Cela fait plus d’un an que nous nous battons avec la CGT dans les hôpitaux, que des chefs de service démissionnent, que des infirmières se suicident…tout ça dans l’indifférence générale. Des mois à manifester avec les Gilets Jaunes pour plus de justice sociale ou pour défendre les retraites sans que personne n’applaudisse à 20h.
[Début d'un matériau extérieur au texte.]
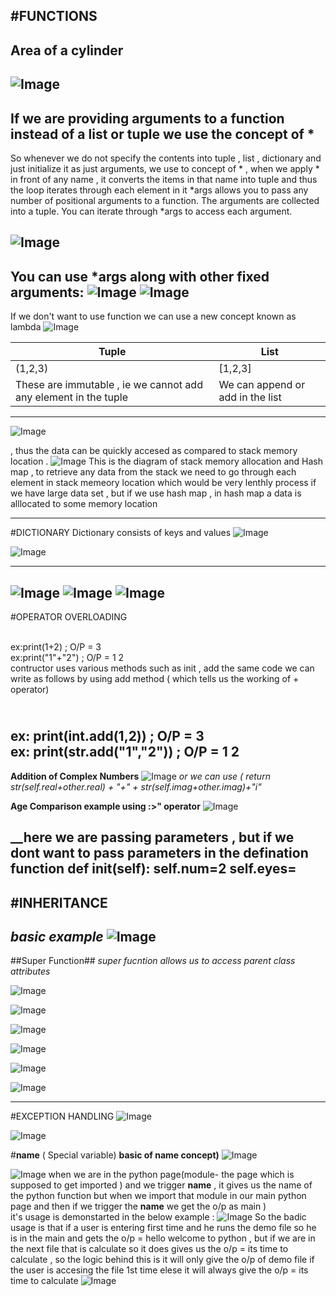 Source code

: #FUNCTIONS
----
## Area of a cylinder
![Image](https://github.com/user-attachments/assets/ce20e1e8-71c4-4313-b2c5-9ad6b51d4910)
----
## If we are providing arguments to a function instead of a list or tuple we use the concept of *
So whenever we do not specify the contents into tuple , list , dictionary and just initialize it as just arguments, we use to concept of * , when we apply * in front of any name , it converts the items in that name into tuple and thus the loop iterates through each element in it 
*args allows you to pass any number of positional arguments to a function.
The arguments are collected into a tuple.
You can iterate through *args to access each argument.

![Image](https://github.com/user-attachments/assets/8ec1888e-2809-4f25-bd39-127f3f7014a5)
----
You can use *args along with other fixed arguments:
![Image](https://github.com/user-attachments/assets/dd8ff6bc-744d-405b-8f40-d0d77e15012f)
![Image](https://github.com/user-attachments/assets/4dc89efa-20aa-42e2-8cd8-1df88c8e9638)
---
If we don't want to use function we can use a new concept known as lambda
![Image](https://github.com/user-attachments/assets/b88c5959-a49e-477b-9f6a-3ac0c12f4d2d)

| Tuple | List |
|------------------|------------------|
| (1,2,3)   | [1,2,3]    |
|These are immutable , ie we cannot add any element in the tuple   | We can append or add in the list        |
-------------
![Image](https://github.com/user-attachments/assets/f7e870d7-cdd0-4fab-9614-ae6827d88c59)

 \, thus the data can be quickly accesed as compared to stack memory location . 
![Image](https://github.com/user-attachments/assets/2bdf3f5a-b102-42ba-bd10-fcde984c5d88)
This is the diagram of stack memory allocation and Hash map , to retrieve any data from the stack we need to go through each element in stack memeory location which would be very lenthly process if we have large data set , but if we use hash map , in hash map a data is alllocated to some memory location


-----
#DICTIONARY 
Dictionary consists of keys and values
![Image](https://github.com/user-attachments/assets/52e4d2d7-e31e-46ca-a4d4-9372b76f1979)

![Image](https://github.com/user-attachments/assets/a16b9d6b-025b-4c8e-9bf2-d4a8954605b1)

------

![Image](https://github.com/user-attachments/assets/9e985ce9-c4ba-49fa-afe0-8cca99231cbf)
![Image](https://github.com/user-attachments/assets/29cb9a37-3269-45ab-b271-972d2ed9de3e)
![Image](https://github.com/user-attachments/assets/a6976f37-4e72-48ec-adfe-ea8bc4c0d321)
-------
#OPERATOR OVERLOADING 

<br>ex:print(1+2) ; O/P = 3
<br>ex:print("1"+"2") ; O/P = 1 2
<br>contructor uses various methods such as init , add
the same code we can write as follows by using add method ( which tells us the working of + operator)

<br>ex: print(int.__add__(1,2))  ; O/P = 3
<br>ex: print(str.__add__("1","2"))  ; O/P = 1 2
----
__Addition of Complex Numbers__
![Image](https://github.com/user-attachments/assets/4bc0a4cd-67dc-47ad-8521-eaee2e664cbb)
 _or we can use ( return str(self.real+other.real) + "+" + str(self.imag+other.imag)+"i"_

__Age Comparison example using :>" operator__
![Image](https://github.com/user-attachments/assets/8ea6b16f-cadd-4c02-9333-95bb6abc6942)

__here we are passing parameters , but if we dont want to pass parameters in the defination function
def __init__(self):
  self.num=2
  self.eyes=
------
#INHERITANCE
-----
*basic example*
![Image](https://github.com/user-attachments/assets/53f7f462-e1b8-46e9-a999-9e3a3ec4a98c)
-----
##Super Function##
_super fucntion allows us to access parent class attributes_

![Image](https://github.com/user-attachments/assets/49e556fa-165a-4f0d-9e03-d3acc4554ead)

![Image](https://github.com/user-attachments/assets/96a411db-f818-4297-bba2-da270cbf024c)

![Image](https://github.com/user-attachments/assets/b28b3de8-c510-408b-8d0d-3dfd2f68bfa7)


![Image](https://github.com/user-attachments/assets/07ead313-363a-40eb-aae1-370b87ba08d2)

![Image](https://github.com/user-attachments/assets/b6dd2609-052d-4565-b84b-73537c862bb8)

![Image](https://github.com/user-attachments/assets/e20ad605-4619-44dd-93d2-b92ff9379963)

------
#EXCEPTION HANDLING
![Image](https://github.com/user-attachments/assets/1d263e48-8ada-4825-9755-9100e097551a)

![Image](https://github.com/user-attachments/assets/b02fbbf3-25ec-43b4-8255-66405af7cb18)


#__name__ ( Special variable)
**basic of __name__ concept)**
![Image](https://github.com/user-attachments/assets/0caca564-b3b4-42e9-a5ef-fae6d09e2c80)

![Image](https://github.com/user-attachments/assets/21e52923-9b7f-4eb7-b8b4-dda8c96bc1f0)
when we are in the python page(module- the page which is supposed to get imported ) and we trigger __name__ , it gives us the name of the python function but when we import that module in our main python page and then if we trigger the __name__ we get the o/p as main )
<br> it's usage is demonstarted in the below example :
![Image](https://github.com/user-attachments/assets/182f7011-b341-4e01-8f3c-7fe388dc3a4f)
So the badic usage is that if a user is entering first time and he runs the demo file so he is in the main and gets the o/p = hello welcome to python , but if we are in the next file that is calculate so it does gives us the o/p = its time to calculate , so the logic behind this is it will only give the o/p of demo file if the user is accesing the file 1st time elese it will always give the o/p = its time to calculate
![Image](https://github.com/user-attachments/assets/8dcc88a1-d0e2-40a5-8268-b65ad8ce89f9)

 

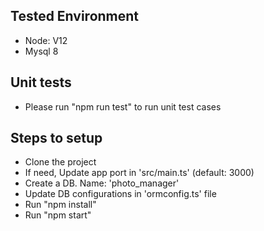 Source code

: ## Tested Environment
 
 * Node: V12
 * Mysql 8

## Unit tests
 * Please run "npm run test" to run unit test cases

 ## Steps to setup

 * Clone the project
 * If need, Update app port in 'src/main.ts' (default: 3000)
 * Create a DB. Name: 'photo_manager'
 * Update DB configurations in 'ormconfig.ts' file
 * Run "npm install"
 * Run "npm start"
Pendant ces années, les journalistes et leurs experts répétaient à l’envie que nous étions ringards, dépassés, archaïques…voir qu’on ruinait la France !
Espérons que cette crise épidémique serve à quelque chose : ce n’est pas aux financiers, aux actionnaires et à leurs gouvernements de comptables qu’il appartient de diriger le monde.
On voit dans quel état ils ont mis la France : on n’a pas de masques, pas assez de lits en réanimation, pas assez de soignant.es…Faute de matériel de protection adéquat dans les maisons de retraite c’est l’hécatombe.
(A l'EMS on envoie plusieurs centaines d'agent-e-s au front sans aucune protection...alors que les spécialistes disent que le port du masque doit être la 1ere intention en terme de prévention!!!!  A l'EMS, c'est de l'eau et du savon !!!!)
Pendant ce temps, le gouvernement ne trouve rien de mieux à faire que d’adopter des ordonnances dynamitant « provisoirement » le Droit du Travail.

A contrario, les députés du PCF ont déposé une proposition d’ordonnance visant à taxer exceptionnellement les revenus fiscaux de référence de + de 250 000 euros. LREM n’a même pas voulu prendre le temps d’en débattre, « ce n’est pas la priorité ». C’est pourtant aux plus riches de financer cette crise qui frappe d’abord les plus pauvres.
Pour l’instant on reste confinés chacun.e chez soi, mais quand le confinement sera levé, espérons que nous nous retrouverons des centaines de milliers dans la rue, le poing levé, pour imposer d’autres priorités politiques que le gavage des actionnaires !

Nos vies devraient valoir plus que leurs profits!